Gilman is an unincorporated community and census-designated place (CDP) in Lewis and Clark County, Montana, United States. It is near the northern border of the county, on the east side of U.S. Route 287. Augusta is less than 2 mi to the southwest. US-287 leads northeast from Gilman 24 mi to Choteau and south through Augusta 40 mi to Interstate 15 near Wolf Creek. Montana Highway 21 forms the southern edge of Gilman and leads east 21 mi to Simms.

Elk Creek, a tributary of the Sun River, flows eastward through the southern part of the CDP.

Gilman was first listed as a CDP prior to the 2020 census. As of the 2020 census, Gilman had a population of 48.

==History==
Gilman was founded in the early 1910s as a railroad town after the Great Northern Railway completed a branch line that bypassed the nearby community of Augusta.
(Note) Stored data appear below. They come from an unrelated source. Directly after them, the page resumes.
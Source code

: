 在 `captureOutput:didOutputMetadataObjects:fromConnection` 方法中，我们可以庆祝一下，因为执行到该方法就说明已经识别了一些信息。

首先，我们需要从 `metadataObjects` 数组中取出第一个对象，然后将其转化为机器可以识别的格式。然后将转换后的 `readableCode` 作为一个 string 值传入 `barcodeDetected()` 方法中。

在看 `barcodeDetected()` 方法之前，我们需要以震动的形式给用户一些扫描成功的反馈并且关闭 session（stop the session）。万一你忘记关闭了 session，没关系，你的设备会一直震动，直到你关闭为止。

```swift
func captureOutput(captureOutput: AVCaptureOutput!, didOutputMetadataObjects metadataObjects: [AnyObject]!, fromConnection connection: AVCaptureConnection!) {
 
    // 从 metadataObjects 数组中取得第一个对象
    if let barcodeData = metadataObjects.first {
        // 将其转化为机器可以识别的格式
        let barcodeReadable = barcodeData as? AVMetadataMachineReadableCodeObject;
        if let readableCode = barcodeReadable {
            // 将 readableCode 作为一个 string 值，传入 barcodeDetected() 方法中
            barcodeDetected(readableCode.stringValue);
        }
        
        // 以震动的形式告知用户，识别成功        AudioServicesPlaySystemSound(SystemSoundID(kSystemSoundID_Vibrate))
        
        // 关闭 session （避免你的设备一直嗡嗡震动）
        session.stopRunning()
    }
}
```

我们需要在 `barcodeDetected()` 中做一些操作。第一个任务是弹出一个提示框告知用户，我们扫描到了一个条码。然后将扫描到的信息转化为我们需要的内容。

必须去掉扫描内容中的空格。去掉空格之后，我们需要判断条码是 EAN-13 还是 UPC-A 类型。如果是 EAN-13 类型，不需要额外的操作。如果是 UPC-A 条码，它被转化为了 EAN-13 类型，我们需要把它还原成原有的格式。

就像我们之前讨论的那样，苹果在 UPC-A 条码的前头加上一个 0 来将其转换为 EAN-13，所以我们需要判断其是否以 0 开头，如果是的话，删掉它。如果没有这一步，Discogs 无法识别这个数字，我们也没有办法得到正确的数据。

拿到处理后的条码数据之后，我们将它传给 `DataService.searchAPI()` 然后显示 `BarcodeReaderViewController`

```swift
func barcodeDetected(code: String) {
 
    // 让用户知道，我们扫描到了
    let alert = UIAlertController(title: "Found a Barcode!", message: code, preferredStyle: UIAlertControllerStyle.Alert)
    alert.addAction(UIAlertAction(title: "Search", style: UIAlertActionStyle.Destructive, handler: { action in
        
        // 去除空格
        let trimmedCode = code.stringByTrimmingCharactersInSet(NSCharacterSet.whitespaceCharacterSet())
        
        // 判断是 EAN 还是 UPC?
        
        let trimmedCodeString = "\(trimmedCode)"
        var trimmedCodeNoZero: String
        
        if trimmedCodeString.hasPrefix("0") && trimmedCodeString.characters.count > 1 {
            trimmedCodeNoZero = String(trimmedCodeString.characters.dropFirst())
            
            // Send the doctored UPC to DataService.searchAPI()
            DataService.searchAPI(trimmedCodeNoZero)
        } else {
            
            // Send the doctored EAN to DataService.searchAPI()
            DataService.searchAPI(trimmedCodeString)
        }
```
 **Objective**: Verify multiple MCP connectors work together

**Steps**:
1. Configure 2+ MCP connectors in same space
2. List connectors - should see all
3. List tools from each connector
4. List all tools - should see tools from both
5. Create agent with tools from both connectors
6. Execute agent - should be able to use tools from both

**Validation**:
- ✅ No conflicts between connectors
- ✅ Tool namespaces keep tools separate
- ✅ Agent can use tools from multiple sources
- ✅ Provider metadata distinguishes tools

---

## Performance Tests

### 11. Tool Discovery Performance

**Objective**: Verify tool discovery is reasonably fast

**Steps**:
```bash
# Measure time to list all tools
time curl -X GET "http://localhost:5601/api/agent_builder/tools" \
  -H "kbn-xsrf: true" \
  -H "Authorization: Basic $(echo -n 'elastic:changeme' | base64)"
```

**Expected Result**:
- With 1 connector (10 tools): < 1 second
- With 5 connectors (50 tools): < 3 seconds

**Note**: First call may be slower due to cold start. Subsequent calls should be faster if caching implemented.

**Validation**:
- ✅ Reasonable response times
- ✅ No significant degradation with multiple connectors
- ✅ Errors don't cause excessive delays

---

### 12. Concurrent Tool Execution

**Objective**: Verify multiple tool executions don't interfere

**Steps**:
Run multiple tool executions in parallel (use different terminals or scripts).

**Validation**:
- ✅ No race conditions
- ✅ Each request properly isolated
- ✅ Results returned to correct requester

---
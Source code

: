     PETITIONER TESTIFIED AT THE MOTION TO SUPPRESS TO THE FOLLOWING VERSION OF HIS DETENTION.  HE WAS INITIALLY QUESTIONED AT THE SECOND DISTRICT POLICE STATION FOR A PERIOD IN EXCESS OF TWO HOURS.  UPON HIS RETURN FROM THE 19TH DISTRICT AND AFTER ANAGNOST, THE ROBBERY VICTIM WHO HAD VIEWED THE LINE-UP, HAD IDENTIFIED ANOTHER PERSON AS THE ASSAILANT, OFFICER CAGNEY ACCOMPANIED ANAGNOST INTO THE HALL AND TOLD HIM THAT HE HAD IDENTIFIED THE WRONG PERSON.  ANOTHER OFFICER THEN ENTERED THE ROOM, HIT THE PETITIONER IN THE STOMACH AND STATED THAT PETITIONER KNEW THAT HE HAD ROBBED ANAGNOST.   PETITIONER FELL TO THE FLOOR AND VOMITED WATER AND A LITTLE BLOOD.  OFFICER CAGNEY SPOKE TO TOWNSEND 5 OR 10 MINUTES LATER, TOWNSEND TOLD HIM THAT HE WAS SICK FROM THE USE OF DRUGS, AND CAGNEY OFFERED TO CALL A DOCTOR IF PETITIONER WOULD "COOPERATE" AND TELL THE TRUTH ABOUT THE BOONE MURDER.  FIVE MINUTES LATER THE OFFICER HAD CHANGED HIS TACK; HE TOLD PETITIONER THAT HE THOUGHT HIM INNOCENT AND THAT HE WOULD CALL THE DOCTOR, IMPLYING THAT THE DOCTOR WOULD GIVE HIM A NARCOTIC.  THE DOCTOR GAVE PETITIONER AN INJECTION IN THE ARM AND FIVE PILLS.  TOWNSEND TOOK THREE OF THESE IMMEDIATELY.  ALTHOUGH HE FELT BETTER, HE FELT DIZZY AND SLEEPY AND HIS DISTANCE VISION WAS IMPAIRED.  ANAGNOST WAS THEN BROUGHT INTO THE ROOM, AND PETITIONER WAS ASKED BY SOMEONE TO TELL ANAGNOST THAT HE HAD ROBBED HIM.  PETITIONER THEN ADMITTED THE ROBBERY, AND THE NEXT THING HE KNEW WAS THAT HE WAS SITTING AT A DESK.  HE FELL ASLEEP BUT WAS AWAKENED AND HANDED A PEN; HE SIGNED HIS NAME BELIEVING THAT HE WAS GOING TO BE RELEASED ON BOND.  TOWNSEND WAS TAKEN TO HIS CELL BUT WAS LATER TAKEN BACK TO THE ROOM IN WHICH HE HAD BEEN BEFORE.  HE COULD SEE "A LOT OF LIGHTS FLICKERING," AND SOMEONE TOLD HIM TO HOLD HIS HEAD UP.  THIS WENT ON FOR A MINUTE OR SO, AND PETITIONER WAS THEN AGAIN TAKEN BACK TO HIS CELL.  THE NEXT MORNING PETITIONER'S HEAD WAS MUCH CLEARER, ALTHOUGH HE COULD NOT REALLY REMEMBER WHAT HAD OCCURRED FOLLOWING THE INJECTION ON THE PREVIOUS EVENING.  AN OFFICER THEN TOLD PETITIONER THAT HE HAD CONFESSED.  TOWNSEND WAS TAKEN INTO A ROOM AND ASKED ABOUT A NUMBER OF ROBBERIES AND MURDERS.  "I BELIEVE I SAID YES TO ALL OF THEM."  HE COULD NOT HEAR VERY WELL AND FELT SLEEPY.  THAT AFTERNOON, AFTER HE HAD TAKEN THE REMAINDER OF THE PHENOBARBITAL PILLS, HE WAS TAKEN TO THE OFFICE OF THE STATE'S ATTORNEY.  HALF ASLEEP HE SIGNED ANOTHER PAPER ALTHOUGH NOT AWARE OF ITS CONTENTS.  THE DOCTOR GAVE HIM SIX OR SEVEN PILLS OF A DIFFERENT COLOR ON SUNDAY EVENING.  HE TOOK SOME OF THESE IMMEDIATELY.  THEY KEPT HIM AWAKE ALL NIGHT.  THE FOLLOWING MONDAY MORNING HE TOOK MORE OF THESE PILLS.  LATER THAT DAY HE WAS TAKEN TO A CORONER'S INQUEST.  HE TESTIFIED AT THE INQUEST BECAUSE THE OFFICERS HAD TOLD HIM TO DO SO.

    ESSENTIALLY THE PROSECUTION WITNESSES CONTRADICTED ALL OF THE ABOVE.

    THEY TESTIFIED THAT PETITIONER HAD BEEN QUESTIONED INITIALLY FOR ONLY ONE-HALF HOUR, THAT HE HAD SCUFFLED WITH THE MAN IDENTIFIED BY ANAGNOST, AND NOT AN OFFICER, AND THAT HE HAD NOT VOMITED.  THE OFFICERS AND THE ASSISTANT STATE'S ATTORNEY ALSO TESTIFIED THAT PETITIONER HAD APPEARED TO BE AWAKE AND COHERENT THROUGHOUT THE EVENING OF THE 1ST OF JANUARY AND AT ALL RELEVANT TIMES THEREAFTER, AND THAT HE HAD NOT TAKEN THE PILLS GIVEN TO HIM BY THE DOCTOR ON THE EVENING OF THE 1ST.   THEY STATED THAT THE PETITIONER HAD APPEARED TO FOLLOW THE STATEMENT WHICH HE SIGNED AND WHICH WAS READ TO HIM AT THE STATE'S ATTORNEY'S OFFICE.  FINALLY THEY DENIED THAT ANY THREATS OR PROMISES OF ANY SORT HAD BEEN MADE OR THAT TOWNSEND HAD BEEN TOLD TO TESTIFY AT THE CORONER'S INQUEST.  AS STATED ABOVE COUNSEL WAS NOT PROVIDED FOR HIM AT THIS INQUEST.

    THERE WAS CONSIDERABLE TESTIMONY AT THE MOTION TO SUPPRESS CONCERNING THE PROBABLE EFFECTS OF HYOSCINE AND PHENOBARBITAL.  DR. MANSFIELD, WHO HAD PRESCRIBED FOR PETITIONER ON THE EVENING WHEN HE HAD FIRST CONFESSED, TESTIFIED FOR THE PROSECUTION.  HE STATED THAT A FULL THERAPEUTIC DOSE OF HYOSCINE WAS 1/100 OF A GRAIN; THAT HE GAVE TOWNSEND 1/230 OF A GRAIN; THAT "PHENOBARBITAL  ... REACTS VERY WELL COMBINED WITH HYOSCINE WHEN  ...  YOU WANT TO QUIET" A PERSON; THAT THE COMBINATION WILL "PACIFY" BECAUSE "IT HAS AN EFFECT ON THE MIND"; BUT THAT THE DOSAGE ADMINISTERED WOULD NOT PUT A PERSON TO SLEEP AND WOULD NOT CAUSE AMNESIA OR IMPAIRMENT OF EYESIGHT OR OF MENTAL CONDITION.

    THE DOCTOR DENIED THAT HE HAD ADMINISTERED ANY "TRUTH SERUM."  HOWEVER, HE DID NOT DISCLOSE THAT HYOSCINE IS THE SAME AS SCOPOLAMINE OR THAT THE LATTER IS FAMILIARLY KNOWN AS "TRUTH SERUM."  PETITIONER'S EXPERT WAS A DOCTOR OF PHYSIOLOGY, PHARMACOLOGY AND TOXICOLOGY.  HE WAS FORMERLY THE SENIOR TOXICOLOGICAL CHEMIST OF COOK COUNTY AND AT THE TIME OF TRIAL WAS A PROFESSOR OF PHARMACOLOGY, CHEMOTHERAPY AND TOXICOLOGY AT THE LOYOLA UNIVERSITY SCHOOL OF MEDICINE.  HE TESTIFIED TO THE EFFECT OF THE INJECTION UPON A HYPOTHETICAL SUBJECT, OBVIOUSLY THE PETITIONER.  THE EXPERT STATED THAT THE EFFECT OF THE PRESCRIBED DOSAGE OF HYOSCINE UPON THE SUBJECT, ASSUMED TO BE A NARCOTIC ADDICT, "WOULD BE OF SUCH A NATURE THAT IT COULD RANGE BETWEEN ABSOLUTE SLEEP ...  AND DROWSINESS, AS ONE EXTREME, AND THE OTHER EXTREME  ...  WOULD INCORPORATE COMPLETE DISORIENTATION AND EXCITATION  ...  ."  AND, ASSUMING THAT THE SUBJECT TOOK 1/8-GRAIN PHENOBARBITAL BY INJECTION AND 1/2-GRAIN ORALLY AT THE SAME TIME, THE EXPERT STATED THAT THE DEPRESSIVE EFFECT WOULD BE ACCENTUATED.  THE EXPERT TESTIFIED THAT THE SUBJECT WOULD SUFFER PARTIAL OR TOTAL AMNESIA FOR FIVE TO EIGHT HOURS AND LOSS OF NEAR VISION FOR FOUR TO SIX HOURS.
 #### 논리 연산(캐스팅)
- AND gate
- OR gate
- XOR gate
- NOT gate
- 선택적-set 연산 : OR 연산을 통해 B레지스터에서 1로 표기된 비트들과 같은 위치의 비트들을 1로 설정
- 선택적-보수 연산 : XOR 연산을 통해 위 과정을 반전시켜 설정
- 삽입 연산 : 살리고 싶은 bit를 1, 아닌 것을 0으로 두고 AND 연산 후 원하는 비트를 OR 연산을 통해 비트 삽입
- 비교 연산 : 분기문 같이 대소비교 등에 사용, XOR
Following a rivalry between the two communities, Gilman was selected as the western terminus of the line, and several businesses, including a bank, relocated from Augusta to Gilman. The town declined following the failure of the Gilman State Bank in 1923, and Augusta reclaimed its prominence when the rail line was extended there in the late 1920s. The former Gilman State Bank building remains one of the few surviving structures of the community.

==Demographics==

Historical population
| Census | Pop. | Note | %± |
| 2020 | 48 |  | — |
U.S. Decennial Census

==Education==
The CDP is covered by two school districts: Augusta Elementary School District and Augusta High School District. Both districts are a part of Augusta Public Schools.